→ **TASK DESCRIPTION**
Work out how many lines in the listing below include the word "width". Give nothing but the number.

-- -- --

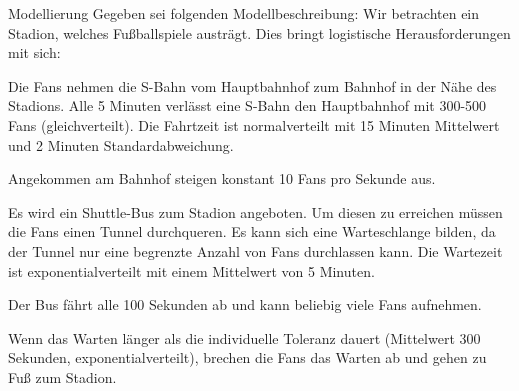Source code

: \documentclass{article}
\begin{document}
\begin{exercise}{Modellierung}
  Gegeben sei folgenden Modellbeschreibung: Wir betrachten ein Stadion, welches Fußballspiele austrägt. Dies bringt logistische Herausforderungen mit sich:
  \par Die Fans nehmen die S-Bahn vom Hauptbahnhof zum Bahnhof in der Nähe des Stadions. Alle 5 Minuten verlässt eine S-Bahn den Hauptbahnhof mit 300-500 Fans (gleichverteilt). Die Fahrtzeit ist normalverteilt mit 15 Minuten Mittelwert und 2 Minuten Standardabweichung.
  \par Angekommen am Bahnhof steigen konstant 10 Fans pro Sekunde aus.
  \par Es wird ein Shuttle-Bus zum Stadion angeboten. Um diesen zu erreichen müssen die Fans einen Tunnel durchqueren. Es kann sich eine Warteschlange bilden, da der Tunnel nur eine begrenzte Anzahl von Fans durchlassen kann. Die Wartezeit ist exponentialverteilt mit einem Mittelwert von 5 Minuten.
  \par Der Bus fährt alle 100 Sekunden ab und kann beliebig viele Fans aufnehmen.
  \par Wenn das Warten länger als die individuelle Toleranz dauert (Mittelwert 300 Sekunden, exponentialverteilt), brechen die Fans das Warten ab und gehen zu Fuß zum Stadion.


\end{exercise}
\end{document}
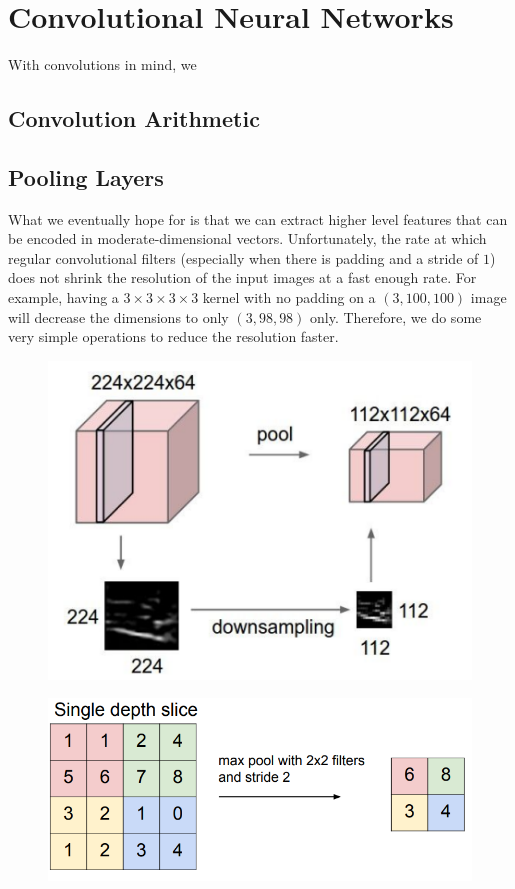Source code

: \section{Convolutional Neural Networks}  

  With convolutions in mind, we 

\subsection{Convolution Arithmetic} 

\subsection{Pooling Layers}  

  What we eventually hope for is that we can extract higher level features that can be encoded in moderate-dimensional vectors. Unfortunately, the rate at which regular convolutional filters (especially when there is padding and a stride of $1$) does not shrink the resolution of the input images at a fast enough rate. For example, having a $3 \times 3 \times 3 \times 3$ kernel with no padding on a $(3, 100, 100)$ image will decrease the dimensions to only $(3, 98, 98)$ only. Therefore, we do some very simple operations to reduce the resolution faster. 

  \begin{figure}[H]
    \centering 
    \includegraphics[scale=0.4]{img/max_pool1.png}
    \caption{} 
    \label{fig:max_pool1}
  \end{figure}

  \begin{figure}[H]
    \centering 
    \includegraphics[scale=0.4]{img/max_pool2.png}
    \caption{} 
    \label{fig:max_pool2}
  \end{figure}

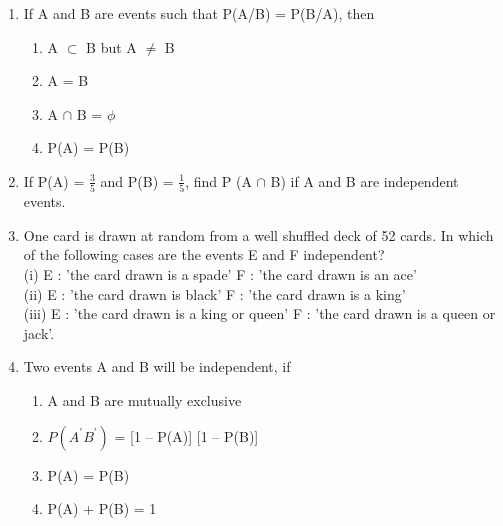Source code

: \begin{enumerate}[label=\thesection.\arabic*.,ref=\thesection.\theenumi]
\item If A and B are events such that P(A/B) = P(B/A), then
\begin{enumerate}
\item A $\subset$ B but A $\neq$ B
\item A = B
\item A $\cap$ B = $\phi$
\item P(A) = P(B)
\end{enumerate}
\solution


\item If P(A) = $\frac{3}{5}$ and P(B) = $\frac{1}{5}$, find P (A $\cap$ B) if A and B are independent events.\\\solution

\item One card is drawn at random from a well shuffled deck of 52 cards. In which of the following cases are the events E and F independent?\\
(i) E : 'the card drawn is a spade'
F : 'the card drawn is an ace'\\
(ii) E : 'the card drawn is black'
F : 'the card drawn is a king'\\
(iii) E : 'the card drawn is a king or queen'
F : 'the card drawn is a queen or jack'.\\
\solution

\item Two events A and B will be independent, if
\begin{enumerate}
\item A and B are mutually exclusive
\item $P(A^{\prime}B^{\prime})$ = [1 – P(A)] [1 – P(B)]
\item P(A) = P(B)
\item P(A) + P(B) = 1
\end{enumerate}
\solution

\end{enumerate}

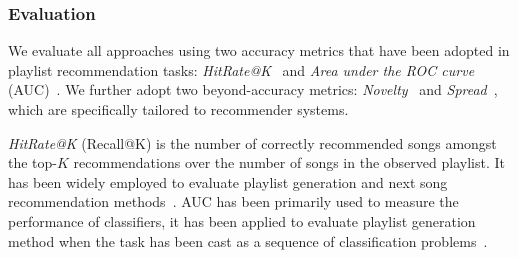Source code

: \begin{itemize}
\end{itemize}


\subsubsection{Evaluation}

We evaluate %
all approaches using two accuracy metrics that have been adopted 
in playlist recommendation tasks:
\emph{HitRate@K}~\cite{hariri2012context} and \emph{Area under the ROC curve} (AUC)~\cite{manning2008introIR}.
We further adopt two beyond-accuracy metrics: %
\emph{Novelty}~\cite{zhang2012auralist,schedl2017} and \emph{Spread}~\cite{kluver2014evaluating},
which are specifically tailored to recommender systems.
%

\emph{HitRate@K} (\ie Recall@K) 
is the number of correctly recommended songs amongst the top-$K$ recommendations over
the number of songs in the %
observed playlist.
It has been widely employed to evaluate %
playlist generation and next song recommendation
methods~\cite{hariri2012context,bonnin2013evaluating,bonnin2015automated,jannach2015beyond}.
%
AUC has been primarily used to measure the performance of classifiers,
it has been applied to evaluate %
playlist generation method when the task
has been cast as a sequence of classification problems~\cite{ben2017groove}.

-- -- --

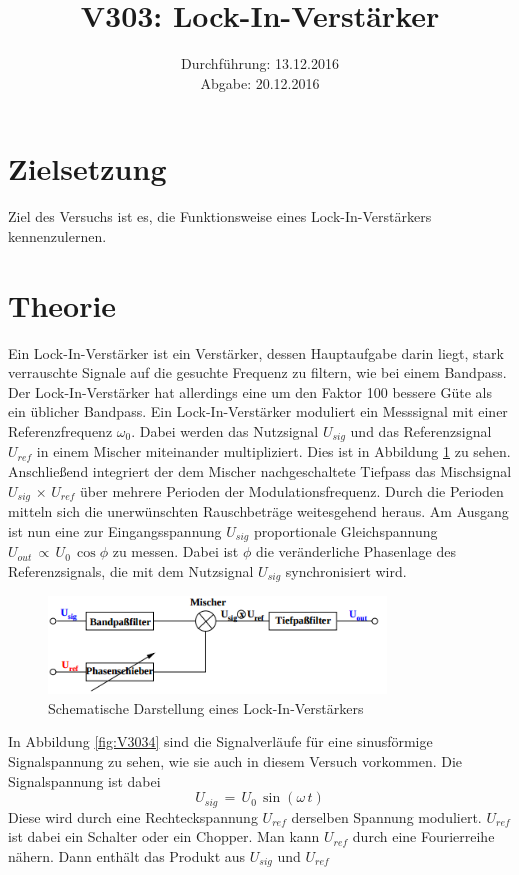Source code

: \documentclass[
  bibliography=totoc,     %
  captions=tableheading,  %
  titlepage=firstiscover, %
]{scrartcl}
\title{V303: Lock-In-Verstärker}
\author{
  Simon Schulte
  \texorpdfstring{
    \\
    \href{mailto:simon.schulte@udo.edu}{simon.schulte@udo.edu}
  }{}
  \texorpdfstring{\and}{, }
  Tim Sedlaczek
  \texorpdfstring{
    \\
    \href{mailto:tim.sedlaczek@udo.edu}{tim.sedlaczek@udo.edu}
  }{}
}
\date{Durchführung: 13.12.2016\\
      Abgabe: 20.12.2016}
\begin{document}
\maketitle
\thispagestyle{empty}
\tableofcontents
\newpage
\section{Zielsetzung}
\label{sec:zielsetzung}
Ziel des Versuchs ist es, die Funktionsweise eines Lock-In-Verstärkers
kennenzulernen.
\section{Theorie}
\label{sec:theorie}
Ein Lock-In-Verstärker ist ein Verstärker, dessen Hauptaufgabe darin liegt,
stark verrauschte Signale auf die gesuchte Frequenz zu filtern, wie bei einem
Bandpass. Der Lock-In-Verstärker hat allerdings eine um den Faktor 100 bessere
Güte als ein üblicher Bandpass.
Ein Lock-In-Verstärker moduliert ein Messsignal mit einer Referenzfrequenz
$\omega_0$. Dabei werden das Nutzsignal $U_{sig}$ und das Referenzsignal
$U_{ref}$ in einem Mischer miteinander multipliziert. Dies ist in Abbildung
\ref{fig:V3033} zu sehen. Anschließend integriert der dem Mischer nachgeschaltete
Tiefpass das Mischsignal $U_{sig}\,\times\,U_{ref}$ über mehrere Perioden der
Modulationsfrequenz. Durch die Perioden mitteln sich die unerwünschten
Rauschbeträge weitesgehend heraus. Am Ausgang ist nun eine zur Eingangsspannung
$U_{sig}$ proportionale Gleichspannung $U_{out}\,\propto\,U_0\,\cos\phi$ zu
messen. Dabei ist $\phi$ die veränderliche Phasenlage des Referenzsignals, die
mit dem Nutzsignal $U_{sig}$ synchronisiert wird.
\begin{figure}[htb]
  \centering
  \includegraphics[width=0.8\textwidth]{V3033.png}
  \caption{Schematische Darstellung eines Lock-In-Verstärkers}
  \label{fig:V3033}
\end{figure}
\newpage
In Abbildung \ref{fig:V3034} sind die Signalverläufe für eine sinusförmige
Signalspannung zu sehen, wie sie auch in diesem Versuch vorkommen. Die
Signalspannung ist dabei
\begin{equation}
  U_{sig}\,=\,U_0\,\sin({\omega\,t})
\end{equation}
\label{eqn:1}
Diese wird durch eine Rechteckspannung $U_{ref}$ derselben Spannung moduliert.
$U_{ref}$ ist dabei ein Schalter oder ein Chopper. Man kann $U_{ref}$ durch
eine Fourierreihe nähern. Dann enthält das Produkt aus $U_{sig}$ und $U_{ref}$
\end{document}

-- -- --

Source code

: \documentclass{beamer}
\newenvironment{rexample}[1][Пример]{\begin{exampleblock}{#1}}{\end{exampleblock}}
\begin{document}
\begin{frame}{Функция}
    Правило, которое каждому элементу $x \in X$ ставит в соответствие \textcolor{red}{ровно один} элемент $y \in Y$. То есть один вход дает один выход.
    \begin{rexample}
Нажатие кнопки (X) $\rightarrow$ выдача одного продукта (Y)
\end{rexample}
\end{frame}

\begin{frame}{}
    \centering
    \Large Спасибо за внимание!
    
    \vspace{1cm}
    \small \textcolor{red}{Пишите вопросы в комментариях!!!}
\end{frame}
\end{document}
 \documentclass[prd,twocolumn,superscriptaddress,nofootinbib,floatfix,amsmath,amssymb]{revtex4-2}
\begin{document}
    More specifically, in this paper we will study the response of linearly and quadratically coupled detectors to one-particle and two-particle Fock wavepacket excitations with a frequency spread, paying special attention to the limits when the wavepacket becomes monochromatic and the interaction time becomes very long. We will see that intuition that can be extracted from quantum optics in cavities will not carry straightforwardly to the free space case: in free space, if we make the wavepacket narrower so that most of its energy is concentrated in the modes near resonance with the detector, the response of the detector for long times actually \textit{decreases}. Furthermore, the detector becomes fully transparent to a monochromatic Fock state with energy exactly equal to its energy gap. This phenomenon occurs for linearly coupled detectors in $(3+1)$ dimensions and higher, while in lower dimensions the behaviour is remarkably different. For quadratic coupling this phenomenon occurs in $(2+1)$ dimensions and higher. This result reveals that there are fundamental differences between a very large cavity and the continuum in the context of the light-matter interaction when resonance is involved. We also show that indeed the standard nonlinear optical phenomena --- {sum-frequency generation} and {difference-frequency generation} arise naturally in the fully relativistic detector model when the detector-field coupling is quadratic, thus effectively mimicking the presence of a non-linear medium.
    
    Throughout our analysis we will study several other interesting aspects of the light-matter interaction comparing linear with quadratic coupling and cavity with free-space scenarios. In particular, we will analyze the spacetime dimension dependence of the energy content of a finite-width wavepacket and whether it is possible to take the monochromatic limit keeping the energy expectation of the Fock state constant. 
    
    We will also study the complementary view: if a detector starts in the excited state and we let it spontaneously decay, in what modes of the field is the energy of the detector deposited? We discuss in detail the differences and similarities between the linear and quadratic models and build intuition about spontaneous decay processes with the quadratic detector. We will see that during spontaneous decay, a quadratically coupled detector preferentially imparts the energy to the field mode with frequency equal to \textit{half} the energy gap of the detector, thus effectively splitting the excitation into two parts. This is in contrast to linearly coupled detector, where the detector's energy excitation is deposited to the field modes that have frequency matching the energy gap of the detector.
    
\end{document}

-- -- --

→ **ANSWER SPACE**
2